In the Shadow of Affluence | The Rebirth of Victorian Illnesses and the Battle for Social Justice in Britain



The UK, a country known for its economic strength and global influence, is grappling with an insidious health crisis – tens of thousands of individuals, including hundreds of children, have been hospitalised due to malnutrition in the last year alone.

Unmasking the Contradictions of Prosperity

An unsettling paradox is unveiled in England, one of the world’s wealthiest nations. A country known for its economic strength and global influence is grappling with an insidious health crisis – tens of thousands of individuals, including hundreds of children, have been hospitalised due to malnutrition in the last year alone. This disturbing reality, brought to light by The Times, shatters the image of prosperity that England projects onto the global stage.

A closer look at this paradox reveals that it is not merely a medical or public health issue but a reflection of the deep-seated imbalances and inequities within our socioeconomic system. It stands as a powerful testament to what liberation theology and radical orthodoxy identify as ‘structural sin’. In other words, it’s not the isolated acts of individuals that are solely responsible for this crisis, but the unjust structures of our societal system that allow and perpetuate such conditions.

In a country with such wealth and resources, malnutrition should be a relic of the past. However, the stark reality that many face is one of food insecurity, nutritional deficiencies, and poverty. This is symptomatic of a larger problem – an economic system that prioritises wealth accumulation for a select few while neglecting the basic needs of many.
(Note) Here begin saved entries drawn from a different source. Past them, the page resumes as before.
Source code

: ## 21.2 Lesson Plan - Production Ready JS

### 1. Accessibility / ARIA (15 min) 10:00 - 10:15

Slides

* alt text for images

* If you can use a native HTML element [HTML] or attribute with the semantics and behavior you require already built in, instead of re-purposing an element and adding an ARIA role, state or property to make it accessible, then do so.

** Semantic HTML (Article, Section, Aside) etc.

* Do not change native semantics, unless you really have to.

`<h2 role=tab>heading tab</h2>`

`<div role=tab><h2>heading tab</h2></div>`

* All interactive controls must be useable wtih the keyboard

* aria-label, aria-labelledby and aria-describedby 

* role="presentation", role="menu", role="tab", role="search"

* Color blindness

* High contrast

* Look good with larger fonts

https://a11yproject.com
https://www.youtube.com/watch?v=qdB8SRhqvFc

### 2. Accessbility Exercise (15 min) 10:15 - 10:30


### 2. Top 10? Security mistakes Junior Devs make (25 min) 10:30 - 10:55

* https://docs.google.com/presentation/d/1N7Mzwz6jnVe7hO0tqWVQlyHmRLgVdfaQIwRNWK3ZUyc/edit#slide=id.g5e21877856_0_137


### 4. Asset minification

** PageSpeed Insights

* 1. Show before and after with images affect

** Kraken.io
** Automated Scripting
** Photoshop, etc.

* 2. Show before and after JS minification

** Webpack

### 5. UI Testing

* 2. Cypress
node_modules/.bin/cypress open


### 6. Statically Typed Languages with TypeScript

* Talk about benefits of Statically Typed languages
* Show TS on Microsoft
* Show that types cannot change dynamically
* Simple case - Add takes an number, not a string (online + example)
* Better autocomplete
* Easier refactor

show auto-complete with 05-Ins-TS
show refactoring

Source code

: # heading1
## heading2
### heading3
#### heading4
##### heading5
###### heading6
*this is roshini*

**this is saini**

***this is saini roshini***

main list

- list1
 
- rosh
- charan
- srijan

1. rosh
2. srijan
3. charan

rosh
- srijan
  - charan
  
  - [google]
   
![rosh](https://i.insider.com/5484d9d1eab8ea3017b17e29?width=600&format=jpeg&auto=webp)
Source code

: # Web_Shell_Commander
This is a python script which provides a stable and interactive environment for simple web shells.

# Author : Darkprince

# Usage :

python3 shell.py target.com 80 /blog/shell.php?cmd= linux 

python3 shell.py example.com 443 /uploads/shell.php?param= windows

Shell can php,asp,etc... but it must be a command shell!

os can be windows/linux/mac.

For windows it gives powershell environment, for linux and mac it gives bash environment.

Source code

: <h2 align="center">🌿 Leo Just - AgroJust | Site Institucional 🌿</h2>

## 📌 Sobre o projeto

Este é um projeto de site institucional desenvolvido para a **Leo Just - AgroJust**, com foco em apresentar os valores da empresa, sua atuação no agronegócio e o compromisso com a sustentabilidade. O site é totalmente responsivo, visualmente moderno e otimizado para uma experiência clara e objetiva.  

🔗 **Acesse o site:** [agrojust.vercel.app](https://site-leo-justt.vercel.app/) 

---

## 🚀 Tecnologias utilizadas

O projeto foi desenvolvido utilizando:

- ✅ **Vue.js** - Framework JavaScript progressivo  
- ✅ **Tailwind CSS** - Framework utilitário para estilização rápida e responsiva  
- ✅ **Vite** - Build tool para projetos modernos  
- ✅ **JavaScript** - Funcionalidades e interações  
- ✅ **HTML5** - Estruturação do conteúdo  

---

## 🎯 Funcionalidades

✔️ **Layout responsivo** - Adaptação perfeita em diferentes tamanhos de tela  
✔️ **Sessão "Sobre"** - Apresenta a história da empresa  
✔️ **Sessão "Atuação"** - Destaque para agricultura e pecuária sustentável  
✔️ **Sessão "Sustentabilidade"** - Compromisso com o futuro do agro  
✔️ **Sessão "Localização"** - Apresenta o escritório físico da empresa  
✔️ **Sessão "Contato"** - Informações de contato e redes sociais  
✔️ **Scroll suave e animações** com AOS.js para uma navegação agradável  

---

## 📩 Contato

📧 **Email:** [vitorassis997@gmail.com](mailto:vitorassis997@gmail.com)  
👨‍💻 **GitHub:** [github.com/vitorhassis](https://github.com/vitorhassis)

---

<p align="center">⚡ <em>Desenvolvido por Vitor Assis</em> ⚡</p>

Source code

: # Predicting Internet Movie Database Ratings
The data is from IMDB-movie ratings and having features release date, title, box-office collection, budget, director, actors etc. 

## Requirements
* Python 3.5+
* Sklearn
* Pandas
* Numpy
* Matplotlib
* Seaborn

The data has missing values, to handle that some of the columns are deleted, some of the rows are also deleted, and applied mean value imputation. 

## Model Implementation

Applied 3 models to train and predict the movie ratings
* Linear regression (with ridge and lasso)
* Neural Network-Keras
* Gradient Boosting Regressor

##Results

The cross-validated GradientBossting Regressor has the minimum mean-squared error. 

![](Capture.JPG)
The poor and marginalised are left to bear the brunt of these systemic failures, culminating in the hospitalisation of thousands due to malnutrition.

This crisis calls for a critical evaluation of our societal structures that perpetuate poverty and inequality, which are the root causes of malnutrition. It demands a move towards a more equitable system that guarantees every citizen’s right to proper nutrition and, ultimately, a healthy life.

The situation in England serves as a stark reminder of the consequences of neglecting social justice in the pursuit of economic growth. It underscores the urgent need for systemic change and a transformation in our societal priorities to ensure the welfare of every citizen. This calls for a radical commitment to social justice, the promotion of equitable distribution of resources, and an unwavering dedication to uproot the structural sins embedded in our societal fabric. It is only through such structural changes that we can hope to address and prevent the distressing prevalence of malnutrition.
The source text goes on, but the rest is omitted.